The old saying goes, “in life there are no guarantees.” And yet, for a moment in time, it would appear that some vendors in the content marketing space defied that logic by reportedly offering revenue guarantees to publishers in the ballpark of a $1million+. But, as Digiday reported earlier in the year, some publishers are starting to see these guarantees disappear with negotiations proposing a pure rev-share model instead.
At first glance the move from a minimum guarantee to a performance model might seem like a bad thing, publishers playing the long game know that it’s not. Minimum guarantees have not been without their downsides for publishers. In return for the minimum guarantee, publishers had to deliver a minimum number of pageviews and exclude other ad providers. This meant, running “unsightly widgets” on all or most of their pages.
Of these widgets, A New York Times’s article in Oct 2016 stated that: “some publishers are wondering about the effect these so-called content ads may be having on their brands and readers. Among the reasons: The links can lead to questionable websites, run by unknown entities. Sometimes the information they present is false.” Others complained that “it’s not the right look” if you’re trying to present yourself as a “high-quality, upper tier website.”
At Dianomi, we agree with this sentiment. As a publisher who works with 350+ plus tier one publishers, we know that context and brand safety have a positive effect on ROI. A recent study from Inskin Media found that being on a site that has a strong publisher branding “helped boost effectiveness, whereas being served against potentially damaging editorial content had less of an effect.”
Publishers who are shifting from a guarantee to a rev-share model based on CPC should be using the negotiations as an opportunity to rethink their overall content marketing strategy.

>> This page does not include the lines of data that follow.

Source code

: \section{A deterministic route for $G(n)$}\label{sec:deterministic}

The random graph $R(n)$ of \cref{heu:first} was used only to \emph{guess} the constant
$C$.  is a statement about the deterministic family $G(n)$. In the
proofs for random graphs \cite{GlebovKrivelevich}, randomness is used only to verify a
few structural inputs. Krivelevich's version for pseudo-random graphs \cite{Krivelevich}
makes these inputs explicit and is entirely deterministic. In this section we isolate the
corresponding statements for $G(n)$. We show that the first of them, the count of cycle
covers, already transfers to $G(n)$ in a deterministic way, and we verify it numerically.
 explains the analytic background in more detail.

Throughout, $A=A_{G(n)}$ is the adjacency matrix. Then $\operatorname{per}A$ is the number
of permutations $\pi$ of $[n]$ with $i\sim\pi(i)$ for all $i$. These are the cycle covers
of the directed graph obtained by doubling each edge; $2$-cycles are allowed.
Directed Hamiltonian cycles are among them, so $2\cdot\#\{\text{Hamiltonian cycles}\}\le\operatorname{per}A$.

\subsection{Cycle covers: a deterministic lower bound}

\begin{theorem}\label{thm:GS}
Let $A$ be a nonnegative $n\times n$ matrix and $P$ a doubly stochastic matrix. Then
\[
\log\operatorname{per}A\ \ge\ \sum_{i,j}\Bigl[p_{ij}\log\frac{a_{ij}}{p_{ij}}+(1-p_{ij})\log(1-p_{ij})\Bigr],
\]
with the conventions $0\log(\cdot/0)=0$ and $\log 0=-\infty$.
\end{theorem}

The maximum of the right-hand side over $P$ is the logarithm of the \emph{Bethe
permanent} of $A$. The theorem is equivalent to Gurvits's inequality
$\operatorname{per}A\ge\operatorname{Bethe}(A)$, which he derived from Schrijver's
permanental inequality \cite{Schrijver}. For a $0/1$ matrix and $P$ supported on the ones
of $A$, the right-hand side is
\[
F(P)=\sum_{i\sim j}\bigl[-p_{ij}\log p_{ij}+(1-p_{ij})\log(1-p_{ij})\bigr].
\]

For premium publishers specifically, this may very likely mean testing your current partner against a new partner, seeing how each performs and evaluating those partners for other qualities like link quality, brand safety and context.
Publishers should also consider and qualify the long-term effect that poor quality links will have on their revenues and relationship with the reader. From Fortune: “If you just published a long investigative piece of journalism on an important topic like immigration or the U.S. political landscape, what message does it send when the reader gets to the bottom of that story and sees links to cheesy sites using photos of scantily-clad women and other gimmicks?”
We’d love to know the answer to that question.